Thankfully, finally, the economy seems to be stacked in your favour, expected to expand at its fastest rate in seven years, up 2.7%, thanks to strengthening household consumption, according to the British Chambers of Commerce.
The bad news is that some brands will begin to count the true cost of the discount culture that presided during the downturn, and those that have sacrificed brand equity in a bid to drive volume sales will find it harder to ride recovery. Meanwhile, hardened bargain-hunting consumers will struggle to abandon austerity habits and brand loyalty in some markets will be slow to return.
On the other hand, more than ever this year consumers will view product purchase as simply the start of their relationship with a brand and will expect a post-buy dialogue. This shift to service-based brand relationships – from discount offers to entertainment and practical advice – will start to redefine the traditional sales cycle.

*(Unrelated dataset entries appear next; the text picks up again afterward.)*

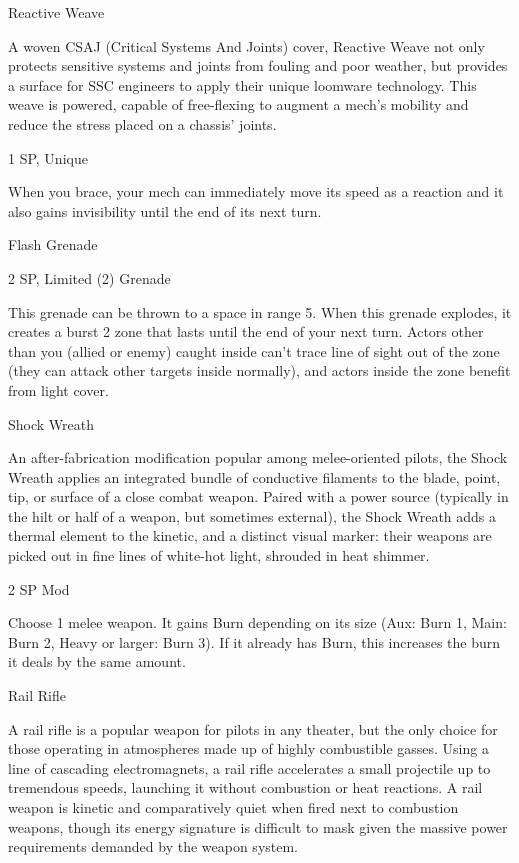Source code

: \begin{mech}
Reactive Weave

A woven CSAJ (Critical Systems And Joints) cover, Reactive Weave not only protects sensitive systems and joints from fouling and poor weather, but provides a surface for SSC engineers to apply their unique loomware technology. This weave is powered, capable of free-flexing to augment a mech's mobility and reduce the stress placed on a chassis' joints.

1 SP, Unique

When you brace, your mech can immediately move its speed as a reaction and it also gains invisibility until the end of its next turn.


Flash Grenade

2 SP, Limited (2)
Grenade

This grenade can be thrown to a space in range 5. When this grenade explodes, it creates a burst 2 zone that lasts until the end of your next turn. Actors other than you (allied or enemy) caught inside can't trace line of sight out of the zone (they can attack other targets inside normally), and actors inside the zone benefit from light cover.


Shock Wreath

An after-fabrication modification popular among melee-oriented pilots, the Shock Wreath applies an integrated bundle of conductive filaments to the blade, point, tip, or surface of a close combat weapon. Paired with a power source (typically in the hilt or half of a weapon, but sometimes external), the Shock Wreath adds a thermal element to the kinetic, and a distinct visual marker: their weapons are picked out in fine lines of white-hot light, shrouded in heat shimmer.

2 SP
Mod

Choose 1 melee weapon. It gains Burn depending on its size (Aux: Burn 1, Main: Burn 2, Heavy
or larger: Burn 3). If it already has Burn, this increases the burn it deals by the same amount.


Rail Rifle

A rail rifle is a popular weapon for pilots in any theater, but the only choice for those operating in atmospheres made up of highly combustible gasses. Using a line of cascading electromagnets, a rail rifle accelerates a small projectile up to tremendous speeds, launching it without combustion or heat reactions. A rail weapon is kinetic and comparatively quiet when fired next to combustion weapons, though its energy signature is difficult to mask given the massive power requirements demanded by the weapon system.


\end{mech}
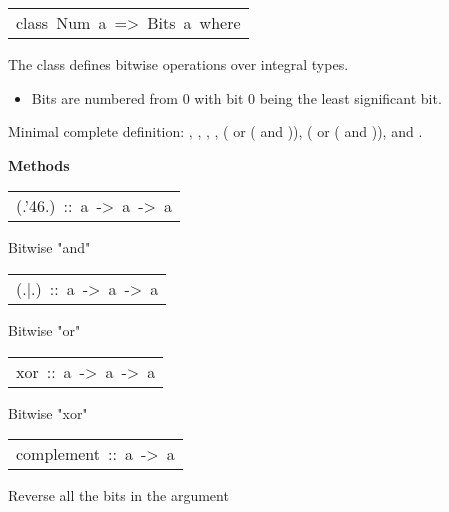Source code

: \begin{haddockdesc}
\item[\begin{tabular}{@{}l}
class\ Num\ a\ =>\ Bits\ a\ where
\end{tabular}]\haddockbegindoc
The  class defines bitwise operations over integral types.
\par
\begin{itemize}
\item
 Bits are numbered from 0 with bit 0 being the least
  significant bit.
\par

\end{itemize}
Minimal complete definition: , , , ,
( or ( and )), ( or ( and )),
 and .
\par

\haddockpremethods{}\textbf{Methods}
\begin{haddockdesc}
\item[\begin{tabular}{@{}l}
(.{\char '46}.)\ ::\ a\ ->\ a\ ->\ a
\end{tabular}]\haddockbegindoc
Bitwise "and"
\par

\end{haddockdesc}
\begin{haddockdesc}
\item[\begin{tabular}{@{}l}
(.|.)\ ::\ a\ ->\ a\ ->\ a
\end{tabular}]\haddockbegindoc
Bitwise "or"
\par

\end{haddockdesc}
\begin{haddockdesc}
\item[\begin{tabular}{@{}l}
xor\ ::\ a\ ->\ a\ ->\ a
\end{tabular}]\haddockbegindoc
Bitwise "xor"
\par

\end{haddockdesc}
\begin{haddockdesc}
\item[\begin{tabular}{@{}l}
complement\ ::\ a\ ->\ a
\end{tabular}]\haddockbegindoc
Reverse all the bits in the argument 
\par


\end{haddockdesc}
\end{haddockdesc}
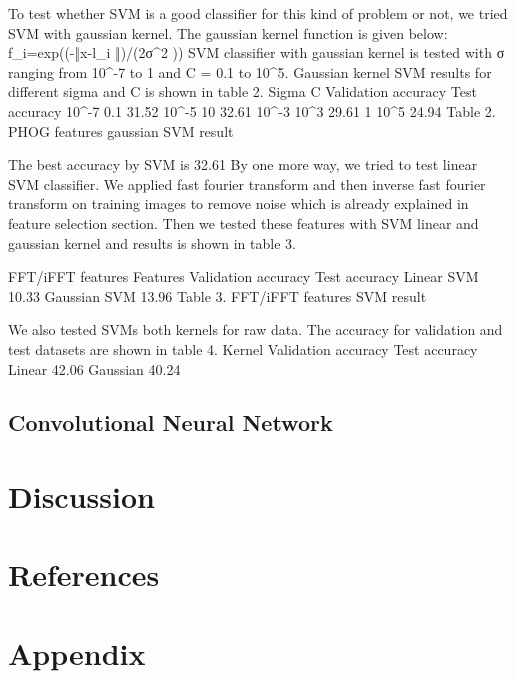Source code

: \documentclass[10pt,twocolumn]{article}
\begin{document}
To test whether SVM is a good classifier for this kind of problem or not, we tried SVM with gaussian kernel. The gaussian kernel function is given below:
f_i=exp⁡((-‖x-l_i ‖)/(2σ^2 ))
\cite {larochelle2007empirical} SVM classifier with gaussian kernel is tested with σ ranging from 10^-7 to 1 and C = 0.1 to 10^5. Gaussian kernel SVM results for different sigma and C is shown in table 2.
Sigma	C	Validation accuracy	Test accuracy
10^-7	0.1	31.52%
10^-5	10	32.61%
10^-3	10^3	29.61%
1	10^5	24.94%
Table 2. PHOG features gaussian SVM result

The best accuracy by SVM is 32.61%
By one more way, we tried to test linear SVM classifier. We applied fast fourier transform and then inverse fast fourier transform on training images to remove noise which is already explained in feature selection section. Then we tested these features with SVM linear and gaussian kernel and results is shown in table 3.

FFT/iFFT features
Features	Validation accuracy	Test accuracy
Linear SVM	10.33%
Gaussian SVM	13.96%
Table 3. FFT/iFFT features SVM result

We also tested SVMs both kernels for raw data. The accuracy for validation and test datasets are shown in table 4.
Kernel	Validation accuracy	Test accuracy
Linear	42.06%
Gaussian	40.24%


\subsection{Convolutional Neural Network}
\section{Discussion}
\section{References}


\section{Appendix}
\end{document}
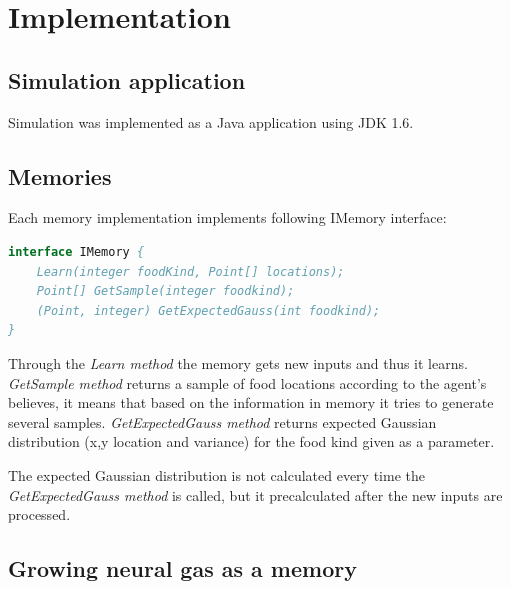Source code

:\chapter{Implementation}

\section{Simulation application}

Simulation was implemented as a Java application using JDK 1.6. 

\section{Memories}

Each memory implementation implements following IMemory interface:

\begin{lstlisting}[language=Pascal]
interface IMemory {
	Learn(integer foodKind, Point[] locations);
	Point[] GetSample(integer foodkind);	
	(Point, integer) GetExpectedGauss(int foodkind);
}
\end{lstlisting}  

Through the \emph{Learn method} the memory gets new inputs and thus it learns. \emph{GetSample method} returns a sample of food locations according to the agent's believes, it means that based on the information in memory it tries to generate several samples. \emph{GetExpectedGauss method} returns expected Gaussian distribution (x,y location and variance) for the food kind given as a parameter.    

The expected Gaussian distribution is not calculated every time the \emph{GetExpectedGauss method} is called, but it precalculated after the new inputs are processed.

\section{Growing neural gas as a memory}

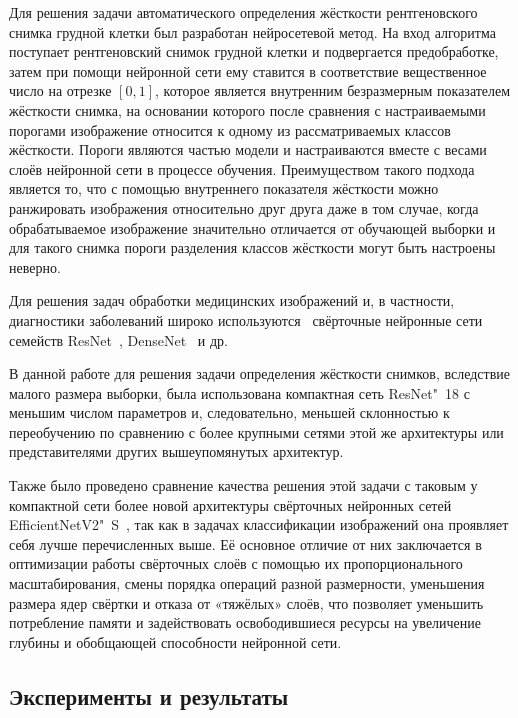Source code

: Для решения задачи автоматического определения жёсткости рентгеновского снимка грудной клетки был разработан нейросетевой метод. На вход алгоритма поступает рентгеновский снимок грудной клетки и подвергается предобработке, затем при помощи нейронной сети ему ставится в соответствие вещественное число на отрезке $\left[0, 1\right]$, которое является внутренним безразмерным показателем жёсткости снимка, на основании которого после сравнения с настраиваемыми порогами изображение относится к одному из рассматриваемых классов жёсткости.  Пороги являются частью модели и настраиваются вместе с весами слоёв нейронной сети в процессе обучения. Преимуществом такого подхода является то, что с помощью внутреннего показателя жёсткости можно ранжировать изображения относительно друг друга даже в том случае, когда обрабатываемое изображение значительно отличается от обучающей выборки и для такого снимка пороги разделения классов жёсткости могут быть настроены неверно.

Для решения задач обработки медицинских изображений и, в частности, диагностики заболеваний широко используются~\cite{oloko2022systematic} свёрточные нейронные сети семейств ResNet~\cite{he2016deep}, DenseNet~\cite{huang2017densely} и др.

В данной работе для решения задачи определения жёсткости снимков, вследствие малого размера выборки, была использована компактная сеть ResNet"~18 с меньшим числом параметров и, следовательно, меньшей склонностью к переобучению по сравнению с более крупными сетями этой же архитектуры или представителями других вышеупомянутых архитектур.

Также было проведено сравнение качества решения этой задачи с таковым у компактной сети более новой архитектуры свёрточных нейронных сетей EfficientNetV2"~S~\cite{tan2021efficientnetv2}, так как в задачах классификации изображений она проявляет себя лучше перечисленных выше. Её основное отличие от них заключается в оптимизации работы свёрточных слоёв с помощью их пропорционального масштабирования, смены порядка операций разной размерности, уменьшения размера ядер свёртки и отказа от «тяжёлых» слоёв, что позволяет уменьшить потребление памяти и задействовать освободившиеся ресурсы на увеличение глубины и обобщающей способности нейронной сети.

\subsection{Эксперименты и результаты} \label{subsec:tb-hardness-experiments}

I wish we could tick the big data box and move on in 2014, but it’s set to be a continuing theme again this year. As more marketing technology companies pitch themselves, to your CFO at least, as an efficient way to reduce headcount by replacing the brand manager role with an algorithm, consumers are also embracing the possibilities of data. The Quantified Self movement will gain ground this year as consumers collect and share personal data at a phenomenal rate, monitoring and recording the minutiae of their daily life and opening up new marketing channels as they do so.
But brands shouldn’t miss the opportunity to help consumers switch off and disengage this year, as we look for refuge from our increasingly connected lives. After the rush to social-media dialogue, marketers will find new value can be created through offering us peace and quiet.
And finally, but underpinning all, in 2014 consumers will be looking for brands to have a purpose – a social interest and a sustainable strategy that sits at the heart of their business. We’ve seen this one coming for years, but it’s increasingly non-negotiable.
The good news, surely, is that you’ve already got some brilliant strategies in place to meet all the expected hazards and a whole sackful of New Year resolve to help you deal with the challenges ahead. Don’t you? Good, let’s dive in together.